Mondays of late tend to be characterized by rather lazy price action, and this Monday looks to be no different. However, traders might be able to pull off an intraday trade in GBPJPY should it retest the highs of the day.

The story begins on the four-hour chart below, where price is now rising to challenge two declining lines of resistance. Normally, one would respect the longer-term uptrend, but this has to be considered in light of two potentially mitigating factors:

  1. There are dual lines of declining resistance in close proximity to each other; and…
  2. Mondays tend to be mean reverting

Guest Commentary: GBP/JPY Testing Dual Lines of Resistance

GBP/JPY is now rising to test a key resistance zone on the 4-hour chart.

In all, a somewhat countertrend trade could be considered, one that requires extremely defensive trade management.

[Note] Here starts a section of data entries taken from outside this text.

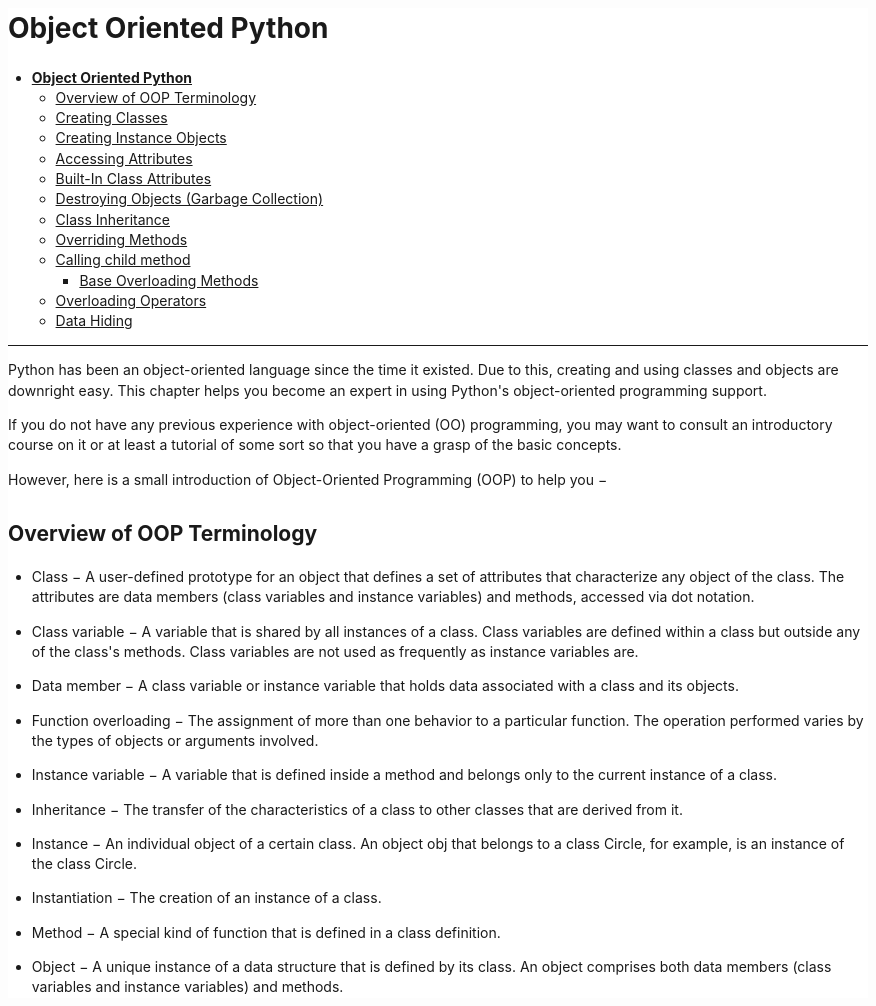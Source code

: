 **Object Oriented Python**
===
- [**Object Oriented Python**](#object-oriented-python)
  - [Overview of OOP Terminology](#overview-of-oop-terminology)
  - [Creating Classes](#creating-classes)
  - [Creating Instance Objects](#creating-instance-objects)
  - [Accessing Attributes](#accessing-attributes)
  - [Built-In Class Attributes](#built-in-class-attributes)
  - [Destroying Objects (Garbage Collection)](#destroying-objects-garbage-collection)
  - [Class Inheritance](#class-inheritance)
  - [Overriding Methods](#overriding-methods)
  - [Calling child method](#calling-child-method)
    - [Base Overloading Methods](#base-overloading-methods)
  - [Overloading Operators](#overloading-operators)
  - [Data Hiding](#data-hiding)

---
Python has been an object-oriented language since the time it existed. Due to this, creating and using classes and objects are downright easy. This chapter helps you become an expert in using Python's object-oriented programming support.

If you do not have any previous experience with object-oriented (OO) programming, you may want to consult an introductory course on it or at least a tutorial of some sort so that you have a grasp of the basic concepts.

However, here is a small introduction of Object-Oriented Programming (OOP) to help you −

## Overview of OOP Terminology
- Class − A user-defined prototype for an object that defines a set of attributes that characterize any object of the class. The attributes are data members (class variables and instance variables) and methods, accessed via dot notation.

- Class variable − A variable that is shared by all instances of a class. Class variables are defined within a class but outside any of the class's methods. Class variables are not used as frequently as instance variables are.

- Data member − A class variable or instance variable that holds data associated with a class and its objects.

- Function overloading − The assignment of more than one behavior to a particular function. The operation performed varies by the types of objects or arguments involved.

- Instance variable − A variable that is defined inside a method and belongs only to the current instance of a class.

- Inheritance − The transfer of the characteristics of a class to other classes that are derived from it.

- Instance − An individual object of a certain class. An object obj that belongs to a class Circle, for example, is an instance of the class Circle.

- Instantiation − The creation of an instance of a class.

- Method − A special kind of function that is defined in a class definition.

- Object − A unique instance of a data structure that is defined by its class. An object comprises both data members (class variables and instance variables) and methods.
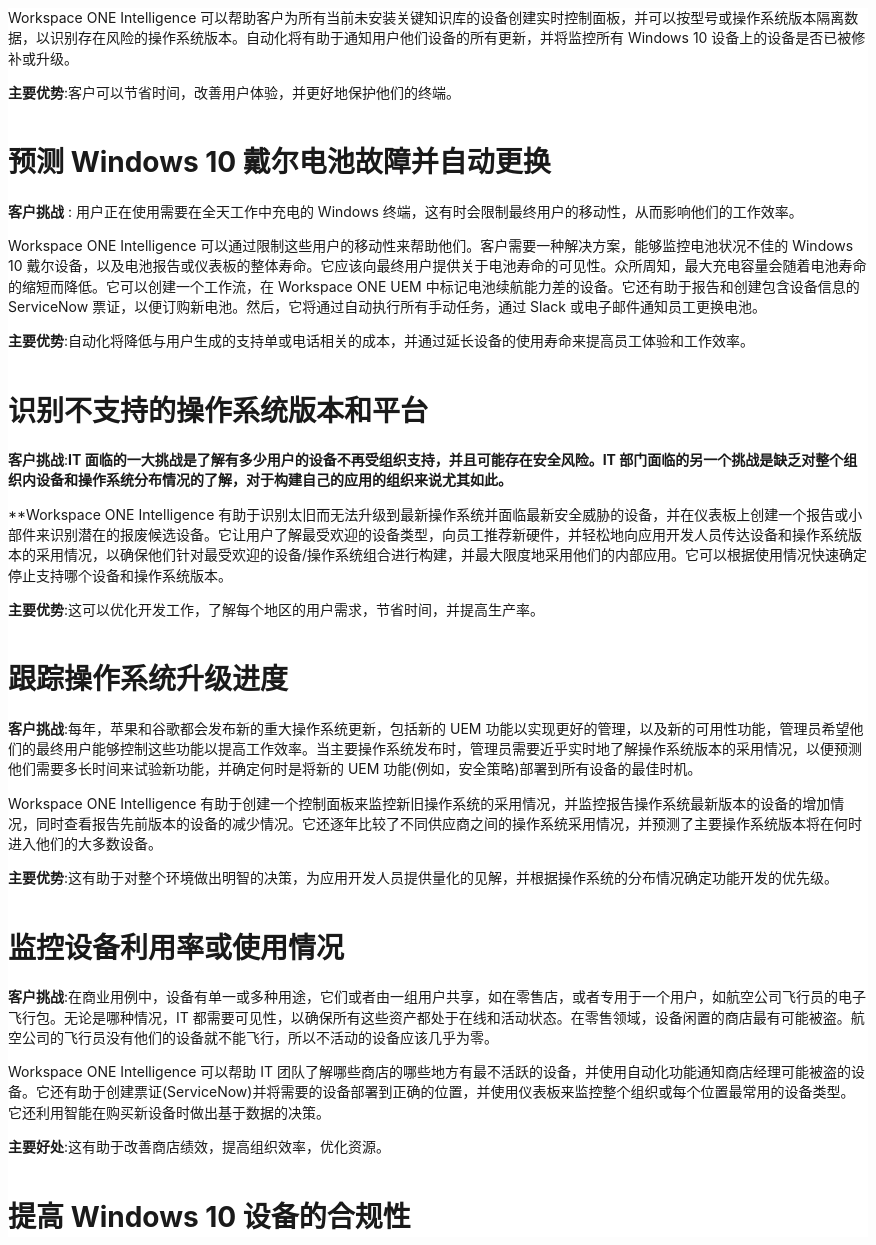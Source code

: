 Workspace ONE Intelligence 可以帮助客户为所有当前未安装关键知识库的设备创建实时控制面板，并可以按型号或操作系统版本隔离数据，以识别存在风险的操作系统版本。自动化将有助于通知用户他们设备的所有更新，并将监控所有 Windows 10 设备上的设备是否已被修补或升级。

**主要优势**:客户可以节省时间，改善用户体验，并更好地保护他们的终端。



# 预测 Windows 10 戴尔电池故障并自动更换

**客户挑战** : 用户正在使用需要在全天工作中充电的 Windows 终端，这有时会限制最终用户的移动性，从而影响他们的工作效率。

Workspace ONE Intelligence 可以通过限制这些用户的移动性来帮助他们。客户需要一种解决方案，能够监控电池状况不佳的 Windows 10 戴尔设备，以及电池报告或仪表板的整体寿命。它应该向最终用户提供关于电池寿命的可见性。众所周知，最大充电容量会随着电池寿命的缩短而降低。它可以创建一个工作流，在 Workspace ONE UEM 中标记电池续航能力差的设备。它还有助于报告和创建包含设备信息的 ServiceNow 票证，以便订购新电池。然后，它将通过自动执行所有手动任务，通过 Slack 或电子邮件通知员工更换电池。

**主要优势**:自动化将降低与用户生成的支持单或电话相关的成本，并通过延长设备的使用寿命来提高员工体验和工作效率。



# 识别不支持的操作系统版本和平台

**客户挑战**:**IT 面临的一大挑战是了解有多少用户的设备不再受组织支持，并且可能存在安全风险。IT 部门面临的另一个挑战是缺乏对整个组织内设备和操作系统分布情况的了解，对于构建自己的应用的组织来说尤其如此。**

 **Workspace ONE Intelligence 有助于识别太旧而无法升级到最新操作系统并面临最新安全威胁的设备，并在仪表板上创建一个报告或小部件来识别潜在的报废候选设备。它让用户了解最受欢迎的设备类型，向员工推荐新硬件，并轻松地向应用开发人员传达设备和操作系统版本的采用情况，以确保他们针对最受欢迎的设备/操作系统组合进行构建，并最大限度地采用他们的内部应用。它可以根据使用情况快速确定停止支持哪个设备和操作系统版本。

**主要优势**:这可以优化开发工作，了解每个地区的用户需求，节省时间，并提高生产率。



# 跟踪操作系统升级进度

**客户挑战**:每年，苹果和谷歌都会发布新的重大操作系统更新，包括新的 UEM 功能以实现更好的管理，以及新的可用性功能，管理员希望他们的最终用户能够控制这些功能以提高工作效率。当主要操作系统发布时，管理员需要近乎实时地了解操作系统版本的采用情况，以便预测他们需要多长时间来试验新功能，并确定何时是将新的 UEM 功能(例如，安全策略)部署到所有设备的最佳时机。

Workspace ONE Intelligence 有助于创建一个控制面板来监控新旧操作系统的采用情况，并监控报告操作系统最新版本的设备的增加情况，同时查看报告先前版本的设备的减少情况。它还逐年比较了不同供应商之间的操作系统采用情况，并预测了主要操作系统版本将在何时进入他们的大多数设备。

**主要优势**:这有助于对整个环境做出明智的决策，为应用开发人员提供量化的见解，并根据操作系统的分布情况确定功能开发的优先级。



# 监控设备利用率或使用情况

**客户挑战**:在商业用例中，设备有单一或多种用途，它们或者由一组用户共享，如在零售店，或者专用于一个用户，如航空公司飞行员的电子飞行包。无论是哪种情况，IT 都需要可见性，以确保所有这些资产都处于在线和活动状态。在零售领域，设备闲置的商店最有可能被盗。航空公司的飞行员没有他们的设备就不能飞行，所以不活动的设备应该几乎为零。

Workspace ONE Intelligence 可以帮助 IT 团队了解哪些商店的哪些地方有最不活跃的设备，并使用自动化功能通知商店经理可能被盗的设备。它还有助于创建票证(ServiceNow)并将需要的设备部署到正确的位置，并使用仪表板来监控整个组织或每个位置最常用的设备类型。它还利用智能在购买新设备时做出基于数据的决策。

**主要好处**:这有助于改善商店绩效，提高组织效率，优化资源。



# 提高 Windows 10 设备的合规性
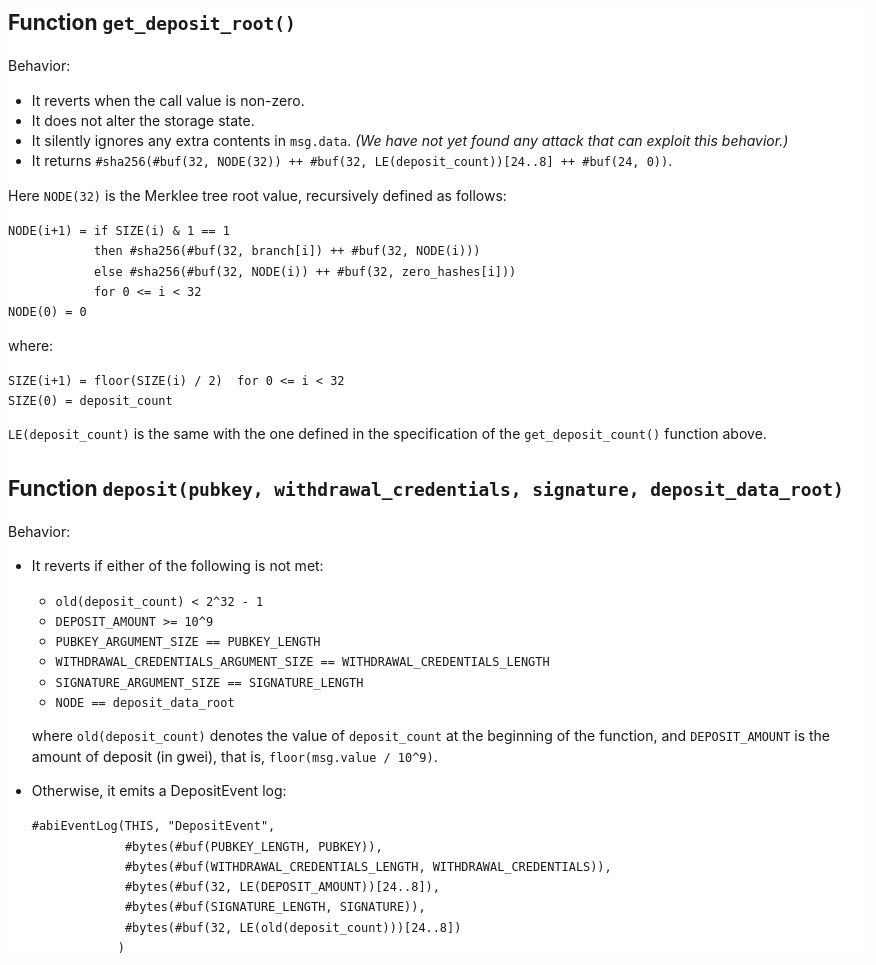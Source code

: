 ## Function `get_deposit_root()`

Behavior:

-   It reverts when the call value is non-zero.
-   It does not alter the storage state.
-   It silently ignores any extra contents in `msg.data`. _(We have not yet
    found any attack that can exploit this behavior.)_
-   It returns
    `#sha256(#buf(32, NODE(32)) ++ #buf(32, LE(deposit_count))[24..8] ++ #buf(24, 0))`.

Here `NODE(32)` is the Merklee tree root value, recursively defined as follows:

```
NODE(i+1) = if SIZE(i) & 1 == 1
            then #sha256(#buf(32, branch[i]) ++ #buf(32, NODE(i)))
            else #sha256(#buf(32, NODE(i)) ++ #buf(32, zero_hashes[i]))
            for 0 <= i < 32
NODE(0) = 0
```

where:

```
SIZE(i+1) = floor(SIZE(i) / 2)  for 0 <= i < 32
SIZE(0) = deposit_count
```

`LE(deposit_count)` is the same with the one defined in the specification of the
`get_deposit_count()` function above.

## Function `deposit(pubkey, withdrawal_credentials, signature, deposit_data_root)`

Behavior:

-   It reverts if either of the following is not met:

    -   `old(deposit_count) < 2^32 - 1`
    -   `DEPOSIT_AMOUNT >= 10^9`
    -   `PUBKEY_ARGUMENT_SIZE == PUBKEY_LENGTH`
    -   `WITHDRAWAL_CREDENTIALS_ARGUMENT_SIZE == WITHDRAWAL_CREDENTIALS_LENGTH`
    -   `SIGNATURE_ARGUMENT_SIZE == SIGNATURE_LENGTH`
    -   `NODE == deposit_data_root`

    where `old(deposit_count)` denotes the value of `deposit_count` at the
    beginning of the function, and `DEPOSIT_AMOUNT` is the amount of deposit (in
    gwei), that is, `floor(msg.value / 10^9)`.

-   Otherwise, it emits a DepositEvent log:

    ```
    #abiEventLog(THIS, "DepositEvent",
                 #bytes(#buf(PUBKEY_LENGTH, PUBKEY)),
                 #bytes(#buf(WITHDRAWAL_CREDENTIALS_LENGTH, WITHDRAWAL_CREDENTIALS)),
                 #bytes(#buf(32, LE(DEPOSIT_AMOUNT))[24..8]),
                 #bytes(#buf(SIGNATURE_LENGTH, SIGNATURE)),
                 #bytes(#buf(32, LE(old(deposit_count)))[24..8])
                )
    ```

The resistance zone is readily found using the space between these two lines of resistance, and while different traders will have drawn different trend lines with varying degrees of slope, most lines will fall within the highlighted zone on the below hourly chart. In addition, there are lines of previous horizontal support and resistance that lend further credence to these levels.

Guest Commentary: Key Zone for Initiating New GBP/JPY Shorts

The space between the two declining lines of resistance on the hourly chart of GBP/JPY helps define the area where new intraday short positions can be initiated in the pair.

The exact zone is 172.26-172.54. Price has already come up to test this area once, although this only provoked a lukewarm response from sellers thus far. Hence, it would be wiser to expect another upward push by the bulls before selling starts in earnest.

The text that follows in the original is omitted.